Dilma, a presidenta, a mulher símbolo de uma conquista feminina, ri de piadas
machistas desde que contadas pelo seu chefe.
O ângulo político das gravações, nesta altura, já deve ter
sido exaurido, e a tentativa de fugir da Lava-Jato já se revelou o desastre que
todas as pessoas sensatas previam. O ministro Aragão, que tinha como tarefa
desmontar a Lava-Jato, foi tratado como alguém que é amigo, mas, no momento de
fazer as coisas, sempre dizia “Olha’’. Lembrou-me de Sancho Pança, que dizia
constantemente: “Olha, mestre, olha bem o que está dizendo’’.
Lula não pode ser comparado a um Dom Quixote, pois seria uma
agressão a esse maravilhoso símbolo da cultura ocidental. Ele, simplesmente,
estava desesperado. A máquina do governo petista não respondia com eficácia sua
ânsia de proteção. Os políticos corruptos marchavam para o matadouro, inertes,
à espera da salvação mágica.
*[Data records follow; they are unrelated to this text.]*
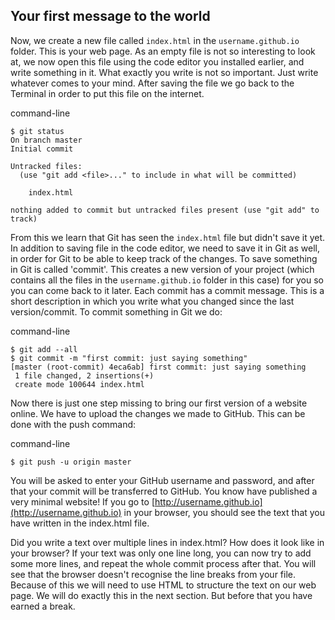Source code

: ## Your first message to the world

Now, we create a new file called `index.html`  in the `username.github.io` folder. This is your web page. As an empty file is not so interesting to look at, we now open this file using the code editor you installed earlier, and write something in it. What exactly you write is not so important. Just write whatever comes to your mind. After saving the file we go back to the Terminal in order to put this file on the internet.

command-line

```
$ git status
On branch master
Initial commit

Untracked files:
  (use "git add <file>..." to include in what will be committed)

    index.html

nothing added to commit but untracked files present (use "git add" to track)
```

From this we learn that  Git has seen the `index.html` file but didn't save it yet. In addition to saving file in the code editor, we need to save it in Git as well, in order for Git to be able to keep track of the changes. To save something in Git is called 'commit'. This creates a new version of your project \(which contains all the files in the `username.github.io` folder in this case\) for you so you can come back to it later. Each commit has a commit message. This is a short description in which you write what you changed since the last version/commit. To commit something in Git we do:

command-line

```
$ git add --all
$ git commit -m "first commit: just saying something"
[master (root-commit) 4eca6ab] first commit: just saying something
 1 file changed, 2 insertions(+)
 create mode 100644 index.html
```

Now there is just one step missing to bring our first version of a website online. We have to upload the changes we made to GitHub. This can be done with the push command:

command-line

```
$ git push -u origin master
```

You will be asked to enter your GitHub username and password, and after that your commit will be transferred to GitHub. You know have published a very minimal website! If you go to  [http://username.github.io](http://username.github.io) in your browser, you should see the text that you have written in the index.html file.

Did you write a text over multiple lines in index.html? How does it look like in your browser? If your text was only one line long, you can now try to add some more lines, and repeat the whole commit process after that. You will see that the browser doesn't recognise the line breaks from your file. Because of this we will need to use HTML to structure the text on our web page. We will do exactly this in the next section. But before that you have earned a break.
Ele viria para reagrupá-los, derrotar a República
de Curitiba e, certamente, encontrar um meio de financiar as relações obscenas
alimentadas pelo mensalão e pelo assalto à Petrobras.
Sua meta conservadora é cristalina. E, ainda assim, algumas
pessoas, militantes e intelectuais, continuam achando-o o caminho do futuro e
classificando de reacionário quem se opõe a um projeto criminoso de poder. As
hostes petistas receberiam ordens claras para achincalhar os adversários e
intimidar os procuradores e policiais da Lava-Jato.
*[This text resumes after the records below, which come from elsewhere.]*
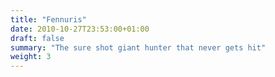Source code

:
 ```yaml
---
title: "Fennuris"
date: 2010-10-27T23:53:00+01:00
draft: false
summary: "The sure shot giant hunter that never gets hit"
weight: 3
---
```

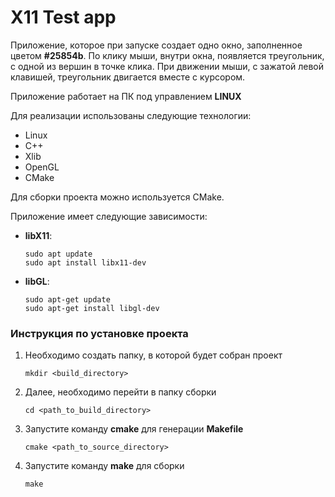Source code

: # X11 Test app

Приложение, которое при запуске создает одно окно,
заполненное цветом **#25854b**. По клику мыши, внутри 
окна, появляется треугольник, с одной 
из вершин в точке клика. При движении мыши, с 
зажатой левой клавишей, треугольник 
двигается вместе с курсором.

Приложение работает на ПК под управлением **LINUX**

Для реализации использованы следующие технологии:

* Linux
* C++
* Xlib
* OpenGL
* CMake

Для сборки проекта можно используется CMake.

Приложение имеет следующие зависимости:

* **libX11**:
  ```
  sudo apt update
  sudo apt install libx11-dev
  ```
* **libGL**:
  ```
  sudo apt-get update
  sudo apt-get install libgl-dev
  ```

### Инструкция по установке проекта
1) Необходимо создать папку,
   в которой будет собран проект
    ```
    mkdir <build_directory>
    ```
2) Далее, необходимо перейти в папку сборки
    ```
    cd <path_to_build_directory>
    ```
3) Запустите команду **cmake** для генерации
   **Makefile**
    ```
    cmake <path_to_source_directory>
    ```
4) Запустите команду **make** для сборки   
    ```
    make
    ```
No princípio da semana, fui alvo de ataques desonestos dos sites
pagos pelo governo. Talvez já fosse uma minúscula parte do plano. Não creio que
quisessem me intimidar; estavam apenas exercitando os músculos. De todos as
crises que vi no Brasil, esta tem uma singularidade: a tristeza de milhares de
pessoas que acreditaram no poder transformador da esquerda no governo. Falei
com alguns senadores que deixaram o PT. Estavam desolados, depois de tantos
anos de trabalho. Pelo menos compreenderam a realidade e podem tentar outro
caminho. Os oportunistas e carreiristas continuaram agarrados aos seus
empregos.
O drama mesmo é dos que não suportam as dores da realidade e
insistem na negação. Seguem o seu líder sem o bom senso de Sancho Pança. Não
ousam dizer: “Mestre, olhe bem o que está dizendo’’.
No Brasil, pobre quando rouba vai preso, rico quando rouba
ganha um ministério. Luiz Inácio da Silva, em 1988.